The view was supported by a decision of a Full Bench of the Allahabad High Court in Sukh Lal v. Bhikhi, ILR 11 All 187 (B), where a suit for possession of immoveable property was wholly dismissed on the ground that the plaintiff had not made out his title to the whole of the property claimed, though he had proved title to a one-third share of such property. The decree included an order in these terms:

"This order will not prevent the plaintiff from instituting a suit for possession of the one third interest of Musammat Lachminia in the fields specified in the deed of sale".

upon which the suit was based. No appeal was preferred from the decree. Subsequently the plaintiff brought another suit upon the same title to recover possession of the one-third share referred to in the order just quoted. In these circumstances it was held by the Full Bench that the Court in the former suit had no power to include in its decree of dismissal any such reservation or order; that the fact that the decree was not appealed against did not give the order contained in it, which was an absolute nullity, any effect; and that as in the former suit the plaintiff could have obtained a decree for the one-third share now claimed, and the whole of the claim in that suit was dismissed, the decree in that suit was a decision within Section 13 of the Civil Procedure Code and the present suit was consequently barred as res judicata.
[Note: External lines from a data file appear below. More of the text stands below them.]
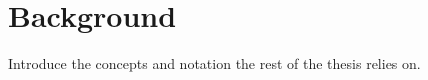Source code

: \chapter{Background}
\label{ch:background}

Introduce the concepts and notation the rest of the thesis relies on.
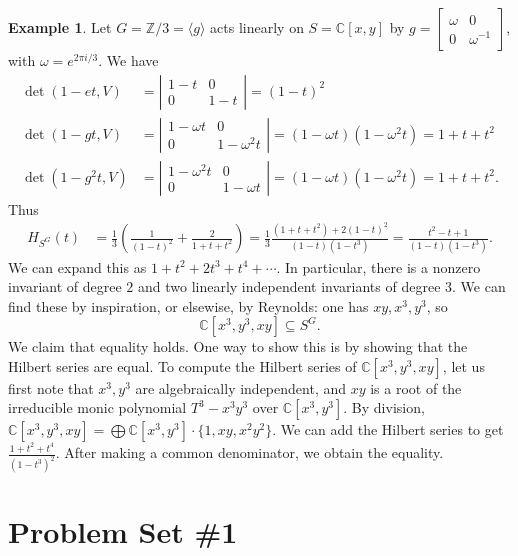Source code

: \documentclass[12pt]{amsart}
\theoremstyle{definition}
\newtheorem{example}[theorem]{Example}
\numberwithin{equation}{theorem}
\def\CC{\mathbb{C}}
\def\ZZ{\mathbb{Z}}
\begin{document}
\begin{example} Let $G=\ZZ/3=\langle g \rangle$ acts linearly on $S=\CC[x,y]$ by $g=\begin{bmatrix} \omega & 0 \\ 0 & \omega^{-1} \end{bmatrix}$, with $\omega=e^{2\pi i /3}$.
We have
\[ \begin{aligned}
\det(1-et,V) &= \left| \begin{matrix} 1-t & 0 \\ 0 & 1-t \end{matrix} \right| = (1-t)^2 \\
\det(1-gt,V) &= \left| \begin{matrix} 1-\omega t & 0 \\ 0 & 1- \omega^2 t \end{matrix} \right| = (1-\omega t)(1-\omega^2 t) = 1+t+t^2 \\
\det(1-g^2t,V) &= \left| \begin{matrix} 1-\omega^2 t & 0 \\ 0 & 1- \omega t \end{matrix} \right| = (1-\omega t)(1-\omega^2 t) = 1+t+t^2.
\end{aligned}\]
Thus
\[  \begin{aligned} H_{S^G}(t) &= \frac{1}{3} \left( \frac{1}{(1-t)^2} + \frac{2}{1+t+t^2} \right) =  \frac{1}{3} \frac{(1+t+t^2) + 2(1-t)^2}{(1-t)(1-t^3)}= \frac{t^2 - t + 1}{(1-t)(1-t^3)}.
\end{aligned}\]
We can expand this as $1 + t^2 + 2t^3 + t^4 + \cdots$. In particular, there is a nonzero invariant of degree $2$ and two linearly independent invariants of degree $3$. We can find these by inspiration, or elsewise, by Reynolds: one has $xy,x^3,y^3$, so
\[ \CC[x^3,y^3,xy] \subseteq S^G.\]
We claim that equality holds. One way to show this is by showing that the Hilbert series are equal. To compute the Hilbert series of $ \CC[x^3,y^3,xy]$, let us first note that $x^3,y^3$ are algebraically independent, and $xy$ is a root of the irreducible monic polynomial $T^3-x^3y^3$ over $\CC[x^3,y^3]$. By division, $ \CC[x^3,y^3,xy] = \bigoplus \CC[x^3,y^3]\cdot\{1,xy,x^2y^2\}$. We can add the Hilbert series to get $\frac{1+t^2+t^4}{(1-t^3)^2}$. After making a common denominator, we obtain the equality.
\end{example}



\newpage


\section*{Problem Set \#1}
\end{document}
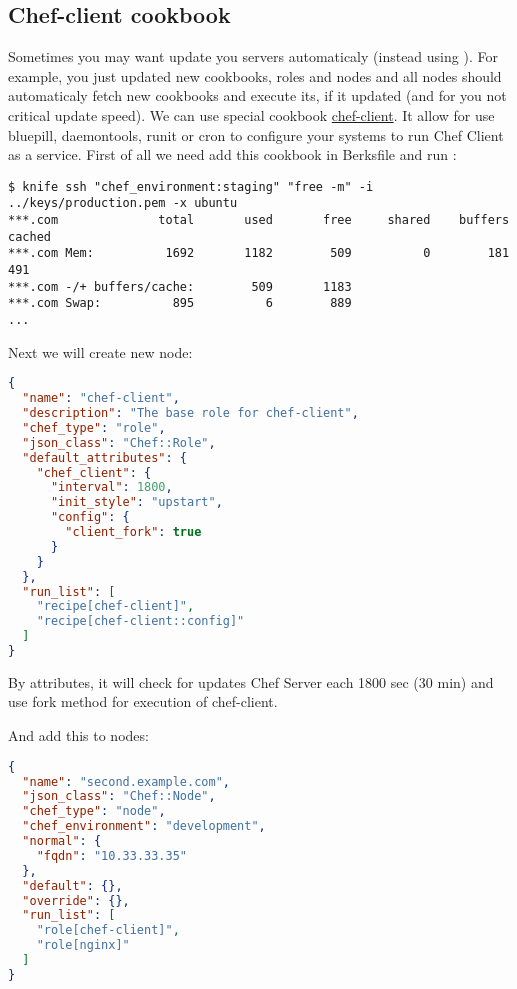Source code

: \subsection{Chef-client cookbook}

Sometimes you may want update you servers automaticaly (instead using ). For example, you just updated new cookbooks, roles and nodes and all nodes should automaticaly fetch new cookbooks and execute its, if it updated (and for you not critical update speed). We can use special cookbook \href{http://community.opscode.com/cookbooks/chef-client}{chef-client}. It allow for use bluepill, daemontools, runit or cron to configure your systems to run Chef Client as a service. First of all we need add this cookbook in Berksfile and run :

\begin{lstlisting}[label=lst:my-server-cloud-knife-ssh6,title=my-server-cloud/Berksfile]
$ knife ssh "chef_environment:staging" "free -m" -i ../keys/production.pem -x ubuntu
***.com              total       used       free     shared    buffers     cached
***.com Mem:          1692       1182        509          0        181        491
***.com -/+ buffers/cache:        509       1183
***.com Swap:          895          6        889
...
\end{lstlisting}

Next we will create new node:

\begin{lstlisting}[language=JSON,label=lst:my-server-cloud-knife-ssh7,title=my-server-cloud/roles/chef-client.json]
{
  "name": "chef-client",
  "description": "The base role for chef-client",
  "chef_type": "role",
  "json_class": "Chef::Role",
  "default_attributes": {
    "chef_client": {
      "interval": 1800,
      "init_style": "upstart",
      "config": {
        "client_fork": true
      }
    }
  },
  "run_list": [
    "recipe[chef-client]",
    "recipe[chef-client::config]"
  ]
}
\end{lstlisting}

By attributes, it will check for updates Chef Server each 1800 sec (30 min) and use fork method for execution of chef-client.

And add this to nodes:

\begin{lstlisting}[language=JSON,label=lst:my-server-cloud-knife-ssh8,title=my-server-cloud/nodes/second.example.com.json]
{
  "name": "second.example.com",
  "json_class": "Chef::Node",
  "chef_type": "node",
  "chef_environment": "development",
  "normal": {
    "fqdn": "10.33.33.35"
  },
  "default": {},
  "override": {},
  "run_list": [
    "role[chef-client]",
    "role[nginx]"
  ]
}
\end{lstlisting}

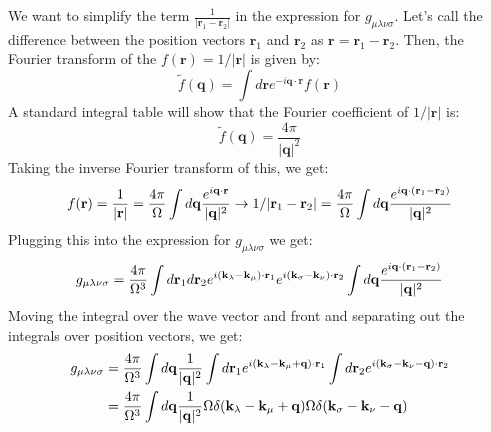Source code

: \documentclass[12pt]{article}
\begin{document}
We want to simplify the term $\frac{1}{|\mathbf{r}_1 - \mathbf{r}_2|}$ in the expression for $g_{\mu\lambda\nu\sigma}$.
Let's call the difference between the position vectors $\mathbf{r}_1$ and $\mathbf{r}_2$ as $\mathbf{r} = \mathbf{r}_1 - \mathbf{r}_2$. Then, the Fourier transform of the $f(\mathbf{r}) = 1/|\mathbf{r}|$ is given by:
\begin{equation}
    \tilde{f}(\mathbf{q})
= \int d\mathbf{r} e^{-i \mathbf{q}\cdot\mathbf{r}} f(\mathbf{r})
\end{equation}
A standard integral table will show that the Fourier coefficient of $1/|\mathbf{r}|$ is:
\begin{equation}
    \tilde{f}(\mathbf{q}) = \frac{4\pi}{|\mathbf{q}|^2}
\end{equation}
Taking the inverse Fourier transform of this, we get:
\begin{equation}
    f(\mathbf{r}) = \frac{1}{|\mathbf{r}|} = \frac{4\pi}{\Omega } \int d\mathbf{q} \frac{e^{i\mathbf{q}\cdot\mathbf{r}}}{|\mathbf{q}|^2} \rightarrow  1/|\mathbf{r}_1 - \mathbf{r}_2| = \frac{4\pi}{\Omega } \int d\mathbf{q} \frac{e^{i\mathbf{q}\cdot\left(\mathbf{r}_1 - \mathbf{r}_2\right)}}{|\vb{q}|^2}
\end{equation}
Plugging this into the expression for $g_{\mu\lambda\nu\sigma}$ we get:
\begin{equation}
\begin{aligned}
    g_{\mu\lambda\nu\sigma} &= \frac{4\pi}{\Omega ^{3}} \int d\mathbf{r}_1 d\mathbf{r}_2 e^{i(\mathbf{k}_\lambda - \mathbf{k}_\mu)\cdot\mathbf{r}_1} e^{i(\mathbf{k}_\sigma - \mathbf{k}_\nu)\cdot\mathbf{r}_2} \int d\mathbf{q} \frac{e^{i\mathbf{q}\cdot\left(\mathbf{r}_1 - \mathbf{r}_2\right)}}{|\vb{q}|^2} \\
\end{aligned}
\end{equation}
Moving the integral over the wave vector and front and separating out the integrals over position vectors, we get:
\begin{equation}
\begin{aligned}
    g_{\mu\lambda\nu\sigma} &= \frac{4\pi}{\Omega ^{3}} \int d\mathbf{q} \frac{1}{|\vb{q}|^2} \int d\mathbf{r}_1 e^{i(\mathbf{k}_\lambda - \mathbf{k}_\mu + \mathbf{q})\cdot\mathbf{r}_1} \int d\mathbf{r}_2 e^{i(\mathbf{k}_\sigma - \mathbf{k}_\nu - \mathbf{q})\cdot\mathbf{r}_2} \\
    &= \frac{4\pi}{\Omega ^{3}} \int d\mathbf{q} \frac{1}{|\vb{q}|^2} \Omega  \delta(\mathbf{k}_\lambda - \mathbf{k}_\mu + \mathbf{q}) \Omega  \delta(\mathbf{k}_\sigma - \mathbf{k}_\nu - \mathbf{q}) \\
\end{aligned}
\end{equation}
\end{document}
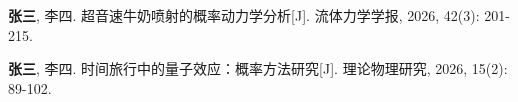 \begin{publications}

\pubitem \textbf{张三}, 李四. 超音速牛奶喷射的概率动力学分析[J]. 流体力学学报, 2026, 42(3): 201-215.

\pubitem \textbf{张三}, 李四. 时间旅行中的量子效应：概率方法研究[J]. 理论物理研究, 2026, 15(2): 89-102.

\end{publications}
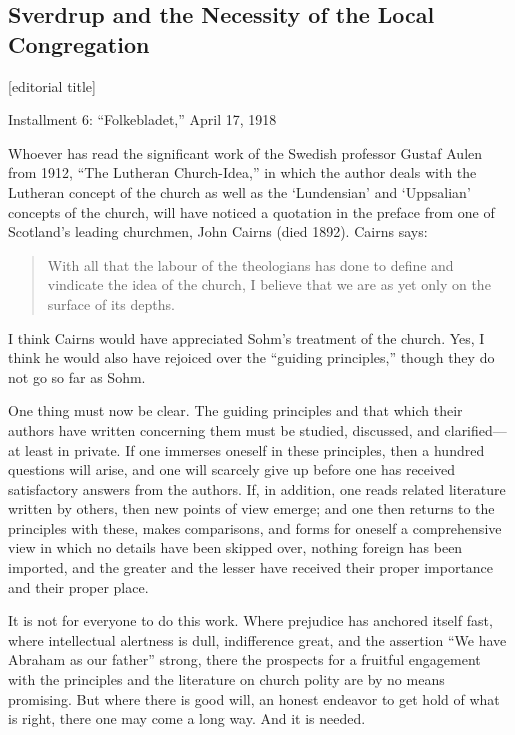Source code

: 


\subsection{Sverdrup and the Necessity of the Local Congregation}

[editorial title]

Installment 6: “Folkebladet,” April 17, 1918

Whoever has read the significant work of the Swedish professor Gustaf Aulen from 1912, “The Lutheran Church-Idea,” in which the author deals with the Lutheran concept of the church as well as the ‘Lundensian’ and ‘Uppsalian’ concepts of the church, will have noticed a quotation in the preface from one of Scotland’s leading churchmen, John Cairns (died 1892). Cairns says:

\begin{quote}
With all that the labour of the theologians has done
to define and vindicate the idea of the church, I believe
that we are as yet only on the surface of its depths.
\end{quote}

I think Cairns would have appreciated Sohm’s treatment of the church. Yes, I think he would also have rejoiced over the “guiding principles,” though they do not go so far as Sohm.

One thing must now be clear. The guiding principles and that which their authors have written concerning them must be studied, discussed, and clarified—at least in private. If one immerses oneself in these principles, then a hundred questions will arise, and one will scarcely give up before one has received satisfactory answers from the authors. If, in addition, one reads related literature written by others, then new points of view emerge; and one then returns to the principles with these, makes comparisons, and forms for oneself a comprehensive view in which no details have been skipped over, nothing foreign has been imported, and the greater and the lesser have received their proper importance and their proper place.

It is not for everyone to do this work. Where prejudice has anchored itself fast, where intellectual alertness is dull, indifference great, and the assertion “We have Abraham as our father” strong, there the prospects for a fruitful engagement with the principles and the literature on church polity are by no means promising. But where there is good will, an honest endeavor to get hold of what is right, there one may come a long way. And it is needed.

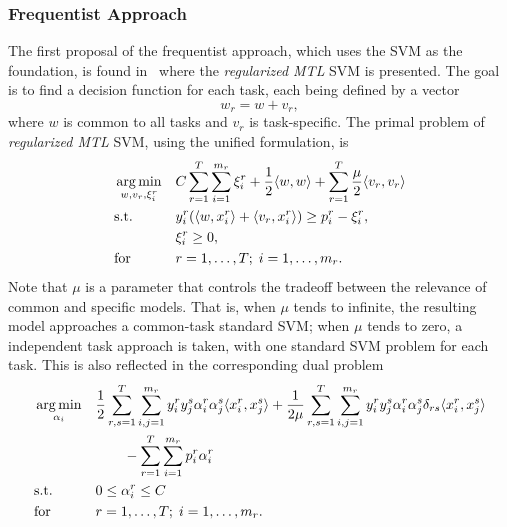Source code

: \subsubsection*{Frequentist Approach}
The first proposal of the frequentist approach, which uses the SVM as the foundation, is found in~\cite{EvgeniouP04} where the \emph{regularized MTL} SVM is presented. The goal is to find a decision function for each task, each being defined by a vector
$$w_r = w + v_r,$$
where $w$ is common to all tasks and $v_r$ is task-specific.
The primal problem of \emph{regularized MTL} SVM, using the unified formulation, is 
\begin{equation}
    \label{eq:regmtlsvm_primal}
    \begin{aligned}
        & \argmin_{w, v_r, \xi_i^r}
        & & C \sum_{r=1}^\ntasks \sum_{i=1}^{\npertask_r} \xi_i^r + \frac{1}{2} \dotp{w}{w} + \sum_{r=1}^\ntasks \frac{\mu}{2} \dotp{v_r}{v_r} \\
        & \text{s.t.}
        & & y_{i}^r ( \dotp{w}{x_{i}^r} + \dotp{v_r}{x_{i}^r}) \geq p_i^r - \xi_i^r ,\\
        & & &\xi_i^r \geq 0, \\
        & \text{for } & & r=1, \ldots, \ntasks; \; i=1, \ldots, \npertask_r.
    \end{aligned}
\end{equation}
Note that $\mu$ is a parameter that controls the tradeoff between the relevance of common and specific models. That is, when $\mu$ tends to infinite, the resulting model approaches a common-task standard SVM; when $\mu$ tends to zero, a independent task approach is taken, with one standard SVM problem for each task.
This is also reflected in the corresponding dual problem
\begin{equation}\label{eq:regmtlsvm_dual}
    \begin{aligned}
        & \argmin_{\alpha_i} 
        & & \frac{1}{2} \sum_{r, s=1}^\ntasks \sum_{i, j=1}^{\npertask_r} y_i^r y_j^s \alpha_i^r \alpha_j^s \dotp{x_i^r}{x_j^s} + \frac{1}{2 \mu} \sum_{r, s=1}^\ntasks  \sum_{i, j=1}^{\npertask_r} y_i^r y_j^s \alpha_i^r \alpha_j^s \delta_{rs} \dotp{x_i^r}{x_j^s} \\
        & & & \qquad - \sum_{r=1}^\ntasks \sum_{i=1}^{\npertask_r} p_i^r \alpha_i^r \\
        & \text{s.t.}
        & & 0 \leq \alpha_i^r \leq C \\
        & \text{for } & & r=1, \ldots, \ntasks; \; i=1, \ldots, \npertask_r.
        \end{aligned}
\end{equation}
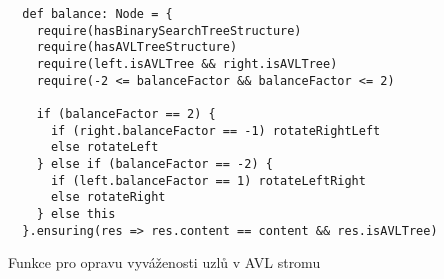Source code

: \begin{listing}[H]
  \begin{verbatim}
  def balance: Node = {
    require(hasBinarySearchTreeStructure)
    require(hasAVLTreeStructure)
    require(left.isAVLTree && right.isAVLTree)
    require(-2 <= balanceFactor && balanceFactor <= 2)

    if (balanceFactor == 2) {
      if (right.balanceFactor == -1) rotateRightLeft
      else rotateLeft
    } else if (balanceFactor == -2) {
      if (left.balanceFactor == 1) rotateLeftRight
      else rotateRight
    } else this
  }.ensuring(res => res.content == content && res.isAVLTree)
  \end{verbatim}
  \caption{Funkce pro opravu vyváženosti uzlů v AVL stromu}
  \label{lst:stainless-avl-balance}
\end{listing}

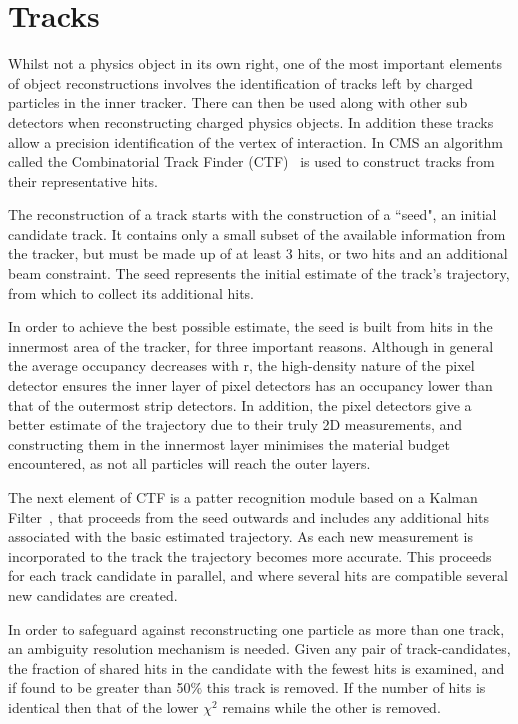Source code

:  
\section{Tracks}
\label{sec:trk}

Whilst not a physics object in its own right, one of the most important elements of object reconstructions involves the identification of tracks left by charged particles in the inner tracker. There can then be used along with other sub detectors when reconstructing charged physics objects. In addition these tracks allow a precision identification of the vertex of interaction. In CMS an algorithm called the Combinatorial Track Finder (CTF)~\cite{CTF} is used to construct tracks from their representative hits. 

The reconstruction of a track starts with the construction of a ``seed", an initial candidate track. It contains only a small subset of the available information from the tracker, but must be made up of at least 3 hits, or two hits and an additional beam constraint. The seed represents the initial estimate of the track's trajectory, from which to collect its additional hits. 

In order to achieve the best possible estimate, the seed is built from hits in the innermost area of the tracker, for three important reasons. Although in general the average occupancy decreases with r, the high-density nature of the pixel detector ensures the inner layer of pixel detectors has an occupancy lower than that of the outermost strip detectors. In addition, the pixel detectors give a better estimate of the trajectory due to their truly 2D measurements, and constructing them in the innermost layer minimises the material budget encountered, as not all particles will reach the outer layers. 

The next element of CTF is a patter recognition module based on a Kalman Filter~\cite{Kalman}, that proceeds from the seed outwards and includes any additional hits associated with the basic estimated trajectory. As each new measurement is incorporated to the track the trajectory becomes more accurate. This proceeds for each track candidate in parallel, and where several hits are compatible several new candidates are created. 

In order to safeguard against reconstructing one particle as more than one track, an ambiguity resolution mechanism is needed. Given any pair of track-candidates, the fraction of shared hits in the candidate with the fewest hits is examined, and if found to be greater than 50$\%$ this track is removed. If the number of hits is identical then that of the lower $\chi^{2}$ remains while the other is removed. 

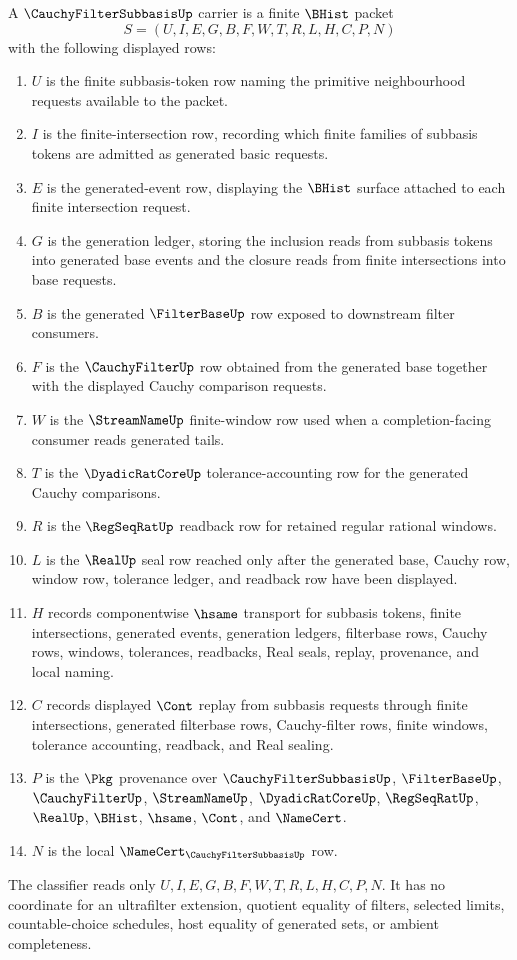\begin{definition}
\label{def:cauchy-filter-subbasis-carrier}
A $\CauchyFilterSubbasisUp$ carrier is a finite $\BHist$ packet
$$
S=(U,I,E,G,B,F,W,T,R,L,H,C,P,N)
$$
with the following displayed rows:
\begin{enumerate}
\item $U$ is the finite subbasis-token row naming the primitive neighbourhood requests available to the packet.
\item $I$ is the finite-intersection row, recording which finite families of subbasis tokens are admitted as generated basic requests.
\item $E$ is the generated-event row, displaying the $\BHist$ surface attached to each finite intersection request.
\item $G$ is the generation ledger, storing the inclusion reads from subbasis tokens into generated base events and the closure reads from finite intersections into base requests.
\item $B$ is the generated $\FilterBaseUp$ row exposed to downstream filter consumers.
\item $F$ is the $\CauchyFilterUp$ row obtained from the generated base together with the displayed Cauchy comparison requests.
\item $W$ is the $\StreamNameUp$ finite-window row used when a completion-facing consumer reads generated tails.
\item $T$ is the $\DyadicRatCoreUp$ tolerance-accounting row for the generated Cauchy comparisons.
\item $R$ is the $\RegSeqRatUp$ readback row for retained regular rational windows.
\item $L$ is the $\RealUp$ seal row reached only after the generated base, Cauchy row, window row, tolerance ledger, and readback row have been displayed.
\item $H$ records componentwise $\hsame$ transport for subbasis tokens, finite intersections, generated events, generation ledgers, filterbase rows, Cauchy rows, windows, tolerances, readbacks, Real seals, replay, provenance, and local naming.
\item $C$ records displayed $\Cont$ replay from subbasis requests through finite intersections, generated filterbase rows, Cauchy-filter rows, finite windows, tolerance accounting, readback, and Real sealing.
\item $P$ is the $\Pkg$ provenance over $\CauchyFilterSubbasisUp$, $\FilterBaseUp$, $\CauchyFilterUp$, $\StreamNameUp$, $\DyadicRatCoreUp$, $\RegSeqRatUp$, $\RealUp$, $\BHist$, $\hsame$, $\Cont$, and $\NameCert$.
\item $N$ is the local $\NameCert_{\CauchyFilterSubbasisUp}$ row.
\end{enumerate}
The classifier reads only $U,I,E,G,B,F,W,T,R,L,H,C,P,N$. It has no coordinate for an ultrafilter extension, quotient equality of filters, selected limits, countable-choice schedules, host equality of generated sets, or ambient completeness.
\end{definition}

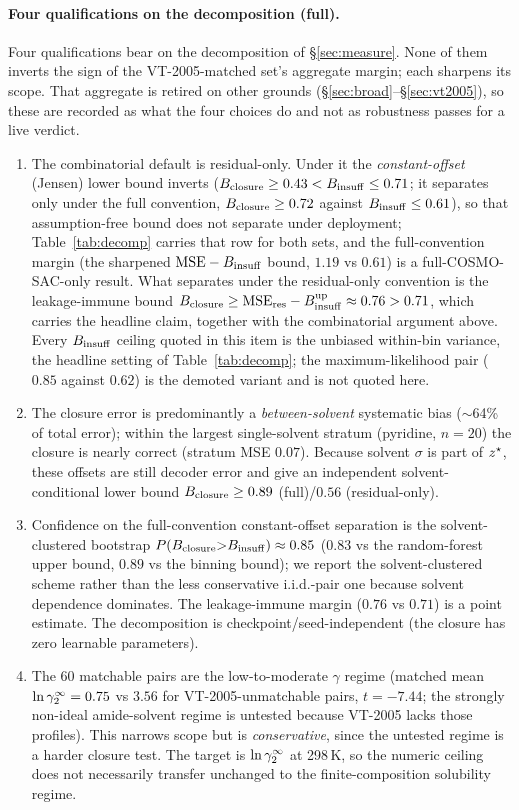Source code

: \paragraph{Four qualifications on the decomposition (full).} Four qualifications bear on the
decomposition of \S\ref{sec:measure}. None of them inverts the sign of the VT-2005-matched set's aggregate
margin; each sharpens its scope. That aggregate is retired on other grounds
(\S\ref{sec:broad}--\S\ref{sec:vt2005}), so these are recorded as what the four choices do and not as
robustness passes for a live verdict.
\begin{enumerate}
  \item The combinatorial default is residual-only. Under it the
  \emph{constant-offset} (Jensen) lower bound inverts
  ($\Bclos\ge0.43<\Binsuf\le0.71$; it separates only under the full convention,
  $\Bclos\ge0.72$ against $\Binsuf\le0.61$), so that assumption-free bound does not separate under
  deployment; Table~\ref{tab:decomp} carries that row for both sets, and
  the full-convention margin (the sharpened $\mathrm{MSE}-\Binsuf$ bound,
  $1.19$ vs $0.61$) is a full-COSMO-SAC-only result. What separates under the residual-only
  convention is the leakage-immune bound
  $\Bclos\ge\mathrm{MSE}_{\mathrm{res}}-\Binsuf^{\mathrm{up}}\approx0.76>0.71$, which carries
  the headline claim, together with the combinatorial argument above. Every $\Binsuf$ ceiling quoted
  in this item is the unbiased within-bin variance, the headline setting of Table~\ref{tab:decomp};
  the maximum-likelihood pair ($0.85$ against $0.62$) is the demoted variant and is not quoted here.
  \item The closure error is predominantly a \emph{between-solvent}
  systematic bias ($\sim$64\% of total error); within the largest single-solvent stratum
  (pyridine, $n{=}20$) the closure is nearly correct (stratum MSE $0.07$). Because
  solvent $\sigma$ is part of $\zstar$, these offsets are still decoder error and give an
  independent solvent-conditional lower bound $\Bclos\ge0.89$ (full)/$0.56$ (residual-only).
  \item Confidence on the full-convention constant-offset
  separation is the solvent-clustered bootstrap $P(\Bclos{>}\Binsuf)\approx0.85$ ($0.83$
  vs the random-forest upper bound, $0.89$ vs the binning bound); we report
  the solvent-clustered scheme rather than the less conservative i.i.d.-pair one because
  solvent dependence dominates. The leakage-immune margin ($0.76$ vs $0.71$) is a
  point estimate. The decomposition is checkpoint/seed-independent (the closure has zero
  learnable parameters).
  \item The 60 matchable pairs are the low-to-moderate $\gamma$
  regime (matched mean $\lngi=0.75$ vs $3.56$ for VT-2005-unmatchable pairs, $t=-7.44$;
  the strongly non-ideal amide-solvent regime is untested because VT-2005 lacks those
  profiles). This narrows scope but is \emph{conservative}, since the untested regime is
  a harder closure test. The target is $\lngi$ at 298\,K, so the numeric ceiling does not
  necessarily transfer unchanged to the finite-composition solubility regime.
\end{enumerate}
5. There is a similar statement of principle on this point in Malaya Kumar v. Fakir Mohammad, AIR 1947 Cal 393 (C) where the relevant facts are almost similar to the facts of the present case. It was held in that case that where in a previous suit the defendant's right to relief which he seeks in the subsequent suit as plain tiff was one which might and ought to have been raised and had in fact been raised by him but the Court erroneously remitted him to another suit, the subsequent suit would still be barred by res judicata, notwithstanding that liberty had been expressly reserved to him to institute a separate suit. In such a case the matter would be deemed to have been impliedly decided in the previous suit, and the subsequent suit filed in pursuance of the Court would be barred by the rule of constructive res judicata.

We accept the principle laid down in these authorities as correct and hold that in the pre sent case the suit of the plaintiff for declaration that the sale-deed dated 18-3-1941 was not for legal necessity and was not binding upon the plaintiff is barred by the decision in the previous title suit by the doctrine of constructive res judicata. We hold accordingly that this appeal should be allowed, the decree of the lower appellate court should be set aside and the suit of the plaintiff should be dismissed. We order that the parties should bear their own costs throughout.